If you’ve walked along Grand Avenue in South Minneapolis lately, you may have noticed a subtle change to the boulevards along the newly rebuilt street.
Rather than a continuous curb along the length of the grassy area separating the street from the sidewalk, the boulevards feature cuts into the curb with special drains that will cause water from the street to drain into the boulevard itself, rather than along the gutter into a storm drain.
The boulevard rain gardens — technically known as “bioretention areas” — are part of a citywide effort to take a more eco-friendly approach to managing stormwater runoff. In the two-mile stretch of the Grand Avenue reconstruction, which goes from Lake Street to 48th, the city has installed 126 of the boulevard rain gardens.
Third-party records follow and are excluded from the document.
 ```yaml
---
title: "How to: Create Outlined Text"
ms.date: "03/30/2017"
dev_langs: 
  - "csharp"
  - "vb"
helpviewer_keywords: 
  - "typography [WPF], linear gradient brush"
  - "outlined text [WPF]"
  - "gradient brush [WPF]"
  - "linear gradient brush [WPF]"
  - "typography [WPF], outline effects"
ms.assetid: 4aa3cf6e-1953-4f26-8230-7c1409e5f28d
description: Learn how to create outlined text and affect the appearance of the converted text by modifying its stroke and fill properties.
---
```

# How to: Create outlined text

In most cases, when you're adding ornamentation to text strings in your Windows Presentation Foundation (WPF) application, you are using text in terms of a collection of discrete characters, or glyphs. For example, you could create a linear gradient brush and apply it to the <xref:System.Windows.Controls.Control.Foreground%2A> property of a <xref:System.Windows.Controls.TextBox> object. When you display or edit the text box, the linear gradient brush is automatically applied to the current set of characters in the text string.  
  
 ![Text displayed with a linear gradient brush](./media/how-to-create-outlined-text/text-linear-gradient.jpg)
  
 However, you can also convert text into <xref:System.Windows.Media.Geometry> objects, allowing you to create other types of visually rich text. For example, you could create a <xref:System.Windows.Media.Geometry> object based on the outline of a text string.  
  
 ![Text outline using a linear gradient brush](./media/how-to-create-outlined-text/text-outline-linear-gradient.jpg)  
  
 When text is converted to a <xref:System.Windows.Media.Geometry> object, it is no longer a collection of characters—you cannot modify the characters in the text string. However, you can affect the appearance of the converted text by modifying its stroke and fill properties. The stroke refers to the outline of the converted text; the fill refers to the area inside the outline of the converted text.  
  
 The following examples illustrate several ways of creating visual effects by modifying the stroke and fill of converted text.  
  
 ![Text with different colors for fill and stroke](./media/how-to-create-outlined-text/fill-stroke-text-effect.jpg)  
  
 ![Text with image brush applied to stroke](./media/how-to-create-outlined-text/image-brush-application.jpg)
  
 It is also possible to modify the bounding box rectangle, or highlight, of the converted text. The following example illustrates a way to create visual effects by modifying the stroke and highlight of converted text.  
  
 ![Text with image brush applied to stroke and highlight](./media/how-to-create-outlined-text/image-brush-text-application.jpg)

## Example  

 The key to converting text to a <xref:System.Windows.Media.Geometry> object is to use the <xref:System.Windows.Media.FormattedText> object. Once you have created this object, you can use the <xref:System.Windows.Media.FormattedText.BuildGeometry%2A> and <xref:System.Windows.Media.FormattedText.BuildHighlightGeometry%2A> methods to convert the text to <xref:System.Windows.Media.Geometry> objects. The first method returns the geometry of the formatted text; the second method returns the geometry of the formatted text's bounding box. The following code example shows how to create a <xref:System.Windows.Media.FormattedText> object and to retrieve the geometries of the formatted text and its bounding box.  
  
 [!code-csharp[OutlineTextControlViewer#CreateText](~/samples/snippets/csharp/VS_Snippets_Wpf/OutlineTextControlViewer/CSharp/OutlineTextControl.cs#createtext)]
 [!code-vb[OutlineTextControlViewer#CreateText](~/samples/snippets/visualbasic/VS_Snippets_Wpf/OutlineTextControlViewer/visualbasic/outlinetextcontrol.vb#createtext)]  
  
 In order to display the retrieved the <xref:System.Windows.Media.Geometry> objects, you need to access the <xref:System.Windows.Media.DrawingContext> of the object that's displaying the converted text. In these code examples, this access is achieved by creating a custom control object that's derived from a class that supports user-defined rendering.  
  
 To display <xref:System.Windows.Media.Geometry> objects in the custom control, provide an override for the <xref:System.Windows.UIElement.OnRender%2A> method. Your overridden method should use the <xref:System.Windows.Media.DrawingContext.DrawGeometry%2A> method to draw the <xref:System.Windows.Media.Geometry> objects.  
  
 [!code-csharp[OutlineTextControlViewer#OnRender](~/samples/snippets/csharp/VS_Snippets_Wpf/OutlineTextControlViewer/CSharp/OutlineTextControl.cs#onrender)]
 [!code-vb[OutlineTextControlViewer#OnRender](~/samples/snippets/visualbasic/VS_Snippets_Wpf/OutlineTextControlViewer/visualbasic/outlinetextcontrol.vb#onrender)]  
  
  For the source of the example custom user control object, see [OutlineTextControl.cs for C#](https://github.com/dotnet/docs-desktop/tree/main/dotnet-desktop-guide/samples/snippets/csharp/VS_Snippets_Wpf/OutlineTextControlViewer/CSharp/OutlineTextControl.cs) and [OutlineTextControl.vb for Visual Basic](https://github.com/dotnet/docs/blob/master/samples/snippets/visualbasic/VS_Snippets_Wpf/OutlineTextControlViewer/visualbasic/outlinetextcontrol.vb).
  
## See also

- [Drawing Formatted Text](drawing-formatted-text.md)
Stormwater runoff is easy to ignore in an urban environment. When everything’s working correctly, it runs into storm drains and out of sight. But that water, which can get polluted by everything from lawn fertilizer to car fluids, has to go somewhere. In Minneapolis, it runs to bodies of water like the lakes, Minnehaha Creek and the Mississippi River, where it can damage the aquatic ecosystem and cause excess erosion.
The boulevard rain gardens are designed to lessen the flow of water into storm drains by absorbing some of that polluted water into soil, where it can be filtered by plants and soil and the water returned to the ground. Allison Bell, who oversees the projects as a green infrastructure coordinator between Minneapolis’ Surface, Water and Sewer division and Transportation, Planning and Programming group, likened the gardens to what would have occurred naturally before the city was built up. “The heart of green infrastructure is that it’s trying to mimic what was happening before we developed, before we put roads and houses and buildings,” Bell said. “Water, when it rained, would basically soak into the ground or go into the rivers, lakes and streams without picking up a bunch of pollutants that we’ve now introduced.”
To that end, the rain gardens also make use of native plants. Since native plants are naturally adapted to the ecosystem of the area, they require less maintenance. As an added bonus, the plants combat weeds.
“They’re just more resilient,” Bell said. “And the reason they are is because they have these really deep root structures. So they seek out water like and where sod is four inches into the ground, these go like feet,feet into the ground.”
According to Bell, the bioretention basins along Grand have already stopped nearly 500,000 gallons of water from entering the city’s storm drains.
Rain gardens aren’t the only green stormwater management technique being employed by the city. In some cases, crews are building what are termed “tree trenches” alongside roadways. Tree trenches more closely resemble traditional boulevard plantings in that they have trees, but they also feature curb cuts to allow stormwater to filter into the boulevard soil. Tree trenches were installed in Hoyer Heights in Northeast Minneapolis during road reconstruction last year.
Working the green projects into already planned road reconstruction helps lower the costs of the new infrastructure for the city. “They’re increasing the size of the boulevard, they’re reducing the crossing distance for pedestrians and all of this moves the curve kind of closer together, which gives us more room to work with,” Bell said. “We’re not talking about exorbitant costs. We’re usually kind of just tweaking what was already going to be there or in some cases, making it less expensive because we’re doing native plants instead of concrete.”
Currently, Bell says installing the rain gardens and tree trenches is a “voluntary effort” by the city. But that will change next year, when a new ordinance requiring this type of stormwater management goes into effect.
The new ordinance means that Minneapolis residents can expect to see a lot more of these types of projects as roads are rebuilt in the coming years. Current projects and those lined up for the next six years are listed on a newly launched site by the department.
For residents who don’t see a project in their neighborhood, Bell said the city is more than happy to guide them in creating their own rain gardens or tree trenches. And while the city won’t fund these projects due to budgeting restrictions, Bell said they will provide resources to guide community members including conducting design reviews.
“If a community wants to take on a project, if it’s something simple, like converting their boulevards into sustainable landscaping, they can actually do that on their own,” Bell said. “They don’t need a permit. They can consult with landscapers if they want to, or they can just do it as a community event. We’ve seen successful programs with that.”